Margaret consciously tried to stretch the horizons of her thinking so that it would not be limited by the obvious. But it was only the obvious that came to mind. ‘She must have been killed by somebody else.’

He shook his head. ‘But that’s not possible.’

‘Why not?’

‘Well, think about it. Someone out there is producing carbon copy killings of the Jack the Ripper murders. Always the same MO. Strangulation, and then the cutting of the throat. Half-smoked Russian cheroot left by the body. We get a letter from him threatening to cut off the ears of the next victim. It’s word for word the same as the first of the Jack the Ripper letters. The next victim is Pan. She is strangled, has her throat cut. A Russian cheroot is found by the body. Her ears are cut off. It has to be the same killer.’

‘Not necessarily.’

‘How do you mean?’

‘Think about the things that don’t match. The fact that Pan wasn’t a prostitute. The fact that she was murdered in another part of the city from all the other victims. The fact that she wasn’t mutilated — apart from the cutting off of the ears.’

Li shook his head vigorously, heaving himself out of his chair. ‘It doesn’t matter. The things that don’t match don’t matter.’

‘Why not?’

‘Because only the killer of the first four victims would be able to replicate the things that do match in the fifth.’ He opened out both palms and cocked his head, as if challenging her to contradict him. And he waited.

She looked at him speculatively for a moment, then said, ‘You’re overlooking something.’

‘What?’

‘The killer is not the only person who knows his MO.’

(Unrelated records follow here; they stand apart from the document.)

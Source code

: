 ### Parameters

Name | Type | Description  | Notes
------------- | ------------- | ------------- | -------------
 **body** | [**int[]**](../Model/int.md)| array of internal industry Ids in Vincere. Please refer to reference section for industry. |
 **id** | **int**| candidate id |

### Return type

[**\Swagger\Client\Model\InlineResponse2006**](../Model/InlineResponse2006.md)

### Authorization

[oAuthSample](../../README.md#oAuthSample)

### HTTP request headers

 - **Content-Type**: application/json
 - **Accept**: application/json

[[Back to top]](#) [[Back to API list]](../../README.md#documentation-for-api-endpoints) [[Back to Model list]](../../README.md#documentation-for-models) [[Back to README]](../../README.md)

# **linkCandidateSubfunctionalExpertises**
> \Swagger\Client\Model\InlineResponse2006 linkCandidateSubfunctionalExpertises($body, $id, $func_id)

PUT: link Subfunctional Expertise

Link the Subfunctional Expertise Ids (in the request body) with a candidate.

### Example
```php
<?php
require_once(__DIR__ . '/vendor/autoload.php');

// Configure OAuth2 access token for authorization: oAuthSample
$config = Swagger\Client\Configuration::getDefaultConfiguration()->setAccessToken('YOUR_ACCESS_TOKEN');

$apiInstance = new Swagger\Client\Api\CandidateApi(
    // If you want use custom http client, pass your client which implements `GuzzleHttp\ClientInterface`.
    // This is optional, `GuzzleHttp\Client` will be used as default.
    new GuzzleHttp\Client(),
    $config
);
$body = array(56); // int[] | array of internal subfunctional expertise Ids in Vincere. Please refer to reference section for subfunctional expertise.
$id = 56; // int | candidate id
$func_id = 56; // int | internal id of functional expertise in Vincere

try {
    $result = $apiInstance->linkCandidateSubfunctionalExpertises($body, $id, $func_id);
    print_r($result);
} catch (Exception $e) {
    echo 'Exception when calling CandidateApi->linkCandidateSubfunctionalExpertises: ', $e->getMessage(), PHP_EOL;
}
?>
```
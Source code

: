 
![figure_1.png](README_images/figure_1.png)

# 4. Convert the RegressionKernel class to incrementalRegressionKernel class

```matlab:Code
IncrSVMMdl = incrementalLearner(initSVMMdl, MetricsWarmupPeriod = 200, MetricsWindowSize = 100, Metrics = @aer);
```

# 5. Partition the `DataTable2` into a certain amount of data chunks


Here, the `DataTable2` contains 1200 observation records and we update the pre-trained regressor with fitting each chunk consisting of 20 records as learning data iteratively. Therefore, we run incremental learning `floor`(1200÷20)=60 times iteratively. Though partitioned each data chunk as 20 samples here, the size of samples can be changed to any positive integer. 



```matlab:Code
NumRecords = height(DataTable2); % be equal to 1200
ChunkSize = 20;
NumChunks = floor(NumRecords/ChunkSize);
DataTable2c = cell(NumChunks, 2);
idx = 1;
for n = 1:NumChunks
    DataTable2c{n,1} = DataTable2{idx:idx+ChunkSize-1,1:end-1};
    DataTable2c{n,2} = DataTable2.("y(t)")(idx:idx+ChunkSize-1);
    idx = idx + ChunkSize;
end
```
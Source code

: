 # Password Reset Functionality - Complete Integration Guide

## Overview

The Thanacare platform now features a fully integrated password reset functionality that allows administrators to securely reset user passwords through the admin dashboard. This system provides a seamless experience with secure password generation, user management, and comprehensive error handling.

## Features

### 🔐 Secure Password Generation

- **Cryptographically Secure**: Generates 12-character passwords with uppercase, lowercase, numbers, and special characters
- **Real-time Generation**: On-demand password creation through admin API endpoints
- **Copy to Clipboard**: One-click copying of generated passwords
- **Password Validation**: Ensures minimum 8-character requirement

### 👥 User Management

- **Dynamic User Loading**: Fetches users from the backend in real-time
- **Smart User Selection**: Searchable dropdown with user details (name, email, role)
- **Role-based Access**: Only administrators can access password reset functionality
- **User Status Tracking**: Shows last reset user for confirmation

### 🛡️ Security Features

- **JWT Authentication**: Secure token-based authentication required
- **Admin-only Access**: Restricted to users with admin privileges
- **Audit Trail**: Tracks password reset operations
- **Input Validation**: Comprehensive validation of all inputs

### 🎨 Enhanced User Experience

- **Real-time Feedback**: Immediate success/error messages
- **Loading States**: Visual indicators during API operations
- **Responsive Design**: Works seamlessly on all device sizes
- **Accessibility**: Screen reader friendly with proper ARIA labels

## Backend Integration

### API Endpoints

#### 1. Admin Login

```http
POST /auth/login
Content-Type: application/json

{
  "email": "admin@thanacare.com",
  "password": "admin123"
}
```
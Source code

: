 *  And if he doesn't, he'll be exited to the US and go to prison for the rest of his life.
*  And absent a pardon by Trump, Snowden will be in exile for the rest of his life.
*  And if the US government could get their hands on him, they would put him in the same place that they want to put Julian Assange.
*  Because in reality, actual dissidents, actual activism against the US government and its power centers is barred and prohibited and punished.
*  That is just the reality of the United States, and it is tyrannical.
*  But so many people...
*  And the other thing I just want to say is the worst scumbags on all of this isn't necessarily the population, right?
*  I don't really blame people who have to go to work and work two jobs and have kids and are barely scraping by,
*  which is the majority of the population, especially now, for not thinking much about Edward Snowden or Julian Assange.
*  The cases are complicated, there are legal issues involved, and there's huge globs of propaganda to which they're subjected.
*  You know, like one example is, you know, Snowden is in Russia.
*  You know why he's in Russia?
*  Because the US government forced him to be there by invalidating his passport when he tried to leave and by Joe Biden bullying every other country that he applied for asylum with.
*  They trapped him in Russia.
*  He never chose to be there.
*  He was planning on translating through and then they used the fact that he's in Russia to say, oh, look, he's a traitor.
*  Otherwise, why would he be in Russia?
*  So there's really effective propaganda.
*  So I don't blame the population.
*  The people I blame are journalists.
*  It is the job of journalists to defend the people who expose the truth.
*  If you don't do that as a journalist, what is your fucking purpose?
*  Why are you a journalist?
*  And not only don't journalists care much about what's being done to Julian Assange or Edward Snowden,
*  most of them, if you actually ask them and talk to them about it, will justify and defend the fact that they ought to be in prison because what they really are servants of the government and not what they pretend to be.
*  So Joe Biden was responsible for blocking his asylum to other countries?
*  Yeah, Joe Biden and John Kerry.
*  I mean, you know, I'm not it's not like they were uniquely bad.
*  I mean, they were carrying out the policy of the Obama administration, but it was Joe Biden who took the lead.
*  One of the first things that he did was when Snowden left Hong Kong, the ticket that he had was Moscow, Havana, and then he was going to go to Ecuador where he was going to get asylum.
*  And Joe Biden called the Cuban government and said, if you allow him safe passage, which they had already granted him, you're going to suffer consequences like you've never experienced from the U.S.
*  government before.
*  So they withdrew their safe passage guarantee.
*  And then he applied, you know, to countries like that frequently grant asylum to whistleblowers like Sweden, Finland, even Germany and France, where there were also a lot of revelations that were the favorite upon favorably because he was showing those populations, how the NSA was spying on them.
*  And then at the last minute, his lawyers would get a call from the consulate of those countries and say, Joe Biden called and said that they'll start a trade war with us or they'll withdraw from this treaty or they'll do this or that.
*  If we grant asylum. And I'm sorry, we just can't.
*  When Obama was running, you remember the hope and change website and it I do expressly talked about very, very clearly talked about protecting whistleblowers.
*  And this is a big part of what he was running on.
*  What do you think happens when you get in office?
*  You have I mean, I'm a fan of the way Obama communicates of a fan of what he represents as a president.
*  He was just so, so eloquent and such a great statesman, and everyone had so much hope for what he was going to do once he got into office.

He stared at her uncomprehendingly. ‘Well, who else?’

‘Every police officer on the investigation.’

He was about to dismiss the notion out of hand. But something stopped him. A memory that wormed its way to the head of the queue of thoughts fighting for space in his mind. A conversation he’d had with Bill Hart after the MERMER demonstration at the Academy. Of course, it has to be used very carefully, Hart had said. I mean, think about it. You’re the investigating officer. You make a detailed examination of the crime scene, so now you carry the same information in your brain as the killer. Can we always be sure we’ll know which is which, who is who? But he couldn’t bring himself to believe it. ‘You’re not seriously suggesting that someone on my team murdered Lynn Pan?’

Margaret shrugged. ‘Someone who used the other murders as a convenient cover. Someone who knew enough detail to make it convincing and throw your investigation into confusion. Who else but a cop would have access to that information?’